Researcher Discovers Layer-Doubling Technique Works Across Modern LLMs, Reveals Evidence of Universal 'Thinking Space'
Key Takeaways
- ▸Layer-doubling (RYS) technique is a general property of transformers, not specific to Qwen2-72B, and remains effective on modern models like Qwen3.5
- ▸Evidence suggests LLMs develop a universal, format-agnostic reasoning space in middle layers that represents semantic content independently of language or encoding
- ▸The three-phase model architecture (encoding → reasoning → decoding) appears to be a fundamental and robust property of transformer networks
Summary
A comprehensive analysis of the RYS (Repeat Your Self) technique—which duplicates middle layers in large language models without retraining—demonstrates that the method works consistently across modern open-source models like Qwen3.5, not just the original Qwen2-72B. The researcher tested over 3,000 configurations and found that layer doubling remains effective even on smaller 27B models, suggesting the circuit structure is fundamentally robust across model scales and architectures.
More significantly, new experiments provide direct evidence of a universal reasoning space in the middle layers of transformers. When semantically identical content is fed to models in different languages and formats (English, Mandarin, Base64), the hidden state representations converge dramatically in middle layers before diverging again in output layers—suggesting that models develop a format-agnostic internal representation for reasoning. This three-phase anatomy (encoding → reasoning → decoding) appears to be a fundamental property of transformer architecture rather than an artifact of specific training regimes.

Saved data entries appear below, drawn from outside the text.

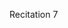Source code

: 
<div class="recitation">
<div class="column_date">
<p markdown="block">
Recitation  7<br>

</p>
</div>

<div class="column_recitation">
<p markdown="block">



</p>
</div>

</div>

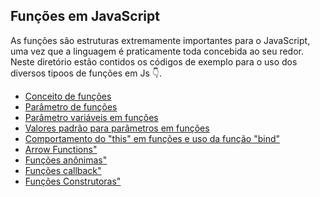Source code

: ## Funções em JavaScript
As funções são estruturas extremamente importantes para o JavaScript, uma vez que a linguagem é praticamente toda concebida ao seu redor.
Neste diretório estão contidos os códigos de exemplo para o uso dos diversos tipoos de funções em Js 👇.

- [Conceito de funções](./conceito.js)
- [Parâmetro de funções](./parametros.js)
- [Parâmetro variáveis em funções](./parametros_variaveis.js)
- [Valores padrão para parâmetros em funções](./parametros_padrao.js)
- [Comportamento do "this" em funções e uso da função "bind" ](./thisAndBind.js)
- [Arrow Functions" ](./arrow_functions.js)
- [Funções anônimas" ](./funcoes_anonimas.js)
- [Funções callback" ](./funcoes_callback.js)
- [Funções Construtoras" ](./funcao_construtora.js)


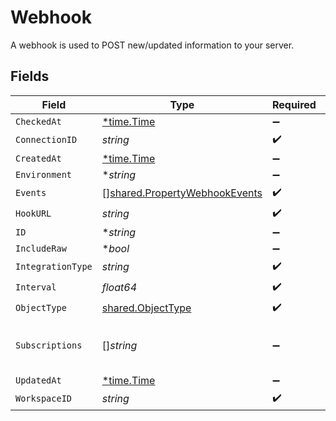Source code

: # Webhook

A webhook is used to POST new/updated information to your server.


## Fields

| Field                                                                          | Type                                                                           | Required                                                                       | Description                                                                    |
| ------------------------------------------------------------------------------ | ------------------------------------------------------------------------------ | ------------------------------------------------------------------------------ | ------------------------------------------------------------------------------ |
| `CheckedAt`                                                                    | [*time.Time](https://pkg.go.dev/time#Time)                                     | :heavy_minus_sign:                                                             | N/A                                                                            |
| `ConnectionID`                                                                 | *string*                                                                       | :heavy_check_mark:                                                             | N/A                                                                            |
| `CreatedAt`                                                                    | [*time.Time](https://pkg.go.dev/time#Time)                                     | :heavy_minus_sign:                                                             | N/A                                                                            |
| `Environment`                                                                  | **string*                                                                      | :heavy_minus_sign:                                                             | N/A                                                                            |
| `Events`                                                                       | [][shared.PropertyWebhookEvents](../../models/shared/propertywebhookevents.md) | :heavy_check_mark:                                                             | N/A                                                                            |
| `HookURL`                                                                      | *string*                                                                       | :heavy_check_mark:                                                             | N/A                                                                            |
| `ID`                                                                           | **string*                                                                      | :heavy_minus_sign:                                                             | N/A                                                                            |
| `IncludeRaw`                                                                   | **bool*                                                                        | :heavy_minus_sign:                                                             | N/A                                                                            |
| `IntegrationType`                                                              | *string*                                                                       | :heavy_check_mark:                                                             | N/A                                                                            |
| `Interval`                                                                     | *float64*                                                                      | :heavy_check_mark:                                                             | N/A                                                                            |
| `ObjectType`                                                                   | [shared.ObjectType](../../models/shared/objecttype.md)                         | :heavy_check_mark:                                                             | N/A                                                                            |
| `Subscriptions`                                                                | []*string*                                                                     | :heavy_minus_sign:                                                             | integration-specific subscriptions IDs                                         |
| `UpdatedAt`                                                                    | [*time.Time](https://pkg.go.dev/time#Time)                                     | :heavy_minus_sign:                                                             | N/A                                                                            |
| `WorkspaceID`                                                                  | *string*                                                                       | :heavy_check_mark:                                                             | N/A                                                                            |
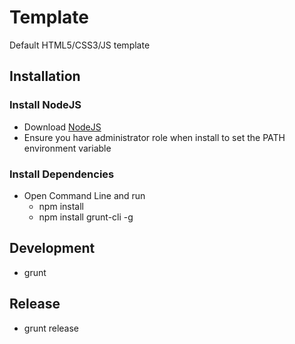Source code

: # Template
Default HTML5/CSS3/JS template

## Installation
### Install NodeJS
  - Download [NodeJS](http://nodejs.org)
  - Ensure you have administrator role when install to set the PATH environment variable
### Install Dependencies
  - Open Command Line and run
    * npm install
    * npm install grunt-cli -g

## Development
- grunt

## Release
- grunt release
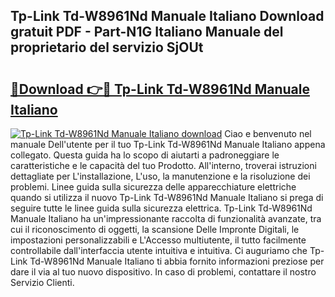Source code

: ## Tp-Link Td-W8961Nd Manuale Italiano Download gratuit PDF - Part-N1G Italiano Manuale del proprietario del servizio SjOUt

# <h2><a href="http://dfcyfok.blite.top/?on=Tp-Link+Td-W8961Nd+Manuale+Italiano">🔗Download 👉🔴 Tp-Link Td-W8961Nd Manuale Italiano</a></h2>

[![Tp-Link Td-W8961Nd Manuale Italiano download](https://i.imgur.com/lujVjoI.png)](http://dfcyfok.blite.top/?on=Tp-Link+Td-W8961Nd+Manuale+Italiano)
Ciao e benvenuto nel manuale Dell'utente per il tuo Tp-Link Td-W8961Nd Manuale Italiano appena collegato. Questa guida ha lo scopo di aiutarti a padroneggiare le caratteristiche e le capacità del tuo Prodotto. All'interno, troverai istruzioni dettagliate per L'installazione, L'uso, la manutenzione e la risoluzione dei problemi. Linee guida sulla sicurezza delle apparecchiature elettriche quando si utilizza il nuovo Tp-Link Td-W8961Nd Manuale Italiano si prega di seguire tutte le linee guida sulla sicurezza elettrica. Tp-Link Td-W8961Nd Manuale Italiano ha un'impressionante raccolta di funzionalità avanzate, tra cui il riconoscimento di oggetti, la scansione Delle Impronte Digitali, le impostazioni personalizzabili e L'Accesso multiutente, il tutto facilmente controllabile dall'interfaccia utente intuitiva e intuitiva. Ci auguriamo che Tp-Link Td-W8961Nd Manuale Italiano ti abbia fornito informazioni preziose per dare il via al tuo nuovo dispositivo. In caso di problemi, contattare il nostro Servizio Clienti.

The findings challenge conventional understanding of how LLMs process information and open new avenues for model optimization. The researcher has also released scanning code and new RYS model variants, contributing tools to the open-source community for further exploration of these phenomena.
- Research tools and optimized model variants released to open-source community for further investigation
Editorial Opinion
This research represents a significant step forward in mechanistic interpretability of large language models, moving from inference based on indirect observations to direct measurement of internal representations. The discovery of a apparent universal reasoning space has profound implications—it suggests that the cognitive operations in LLMs may be more generalizable and format-independent than previously understood. If confirmed across more model families and scales, this work could fundamentally reshape how we design, optimize, and understand the inner workings of neural networks.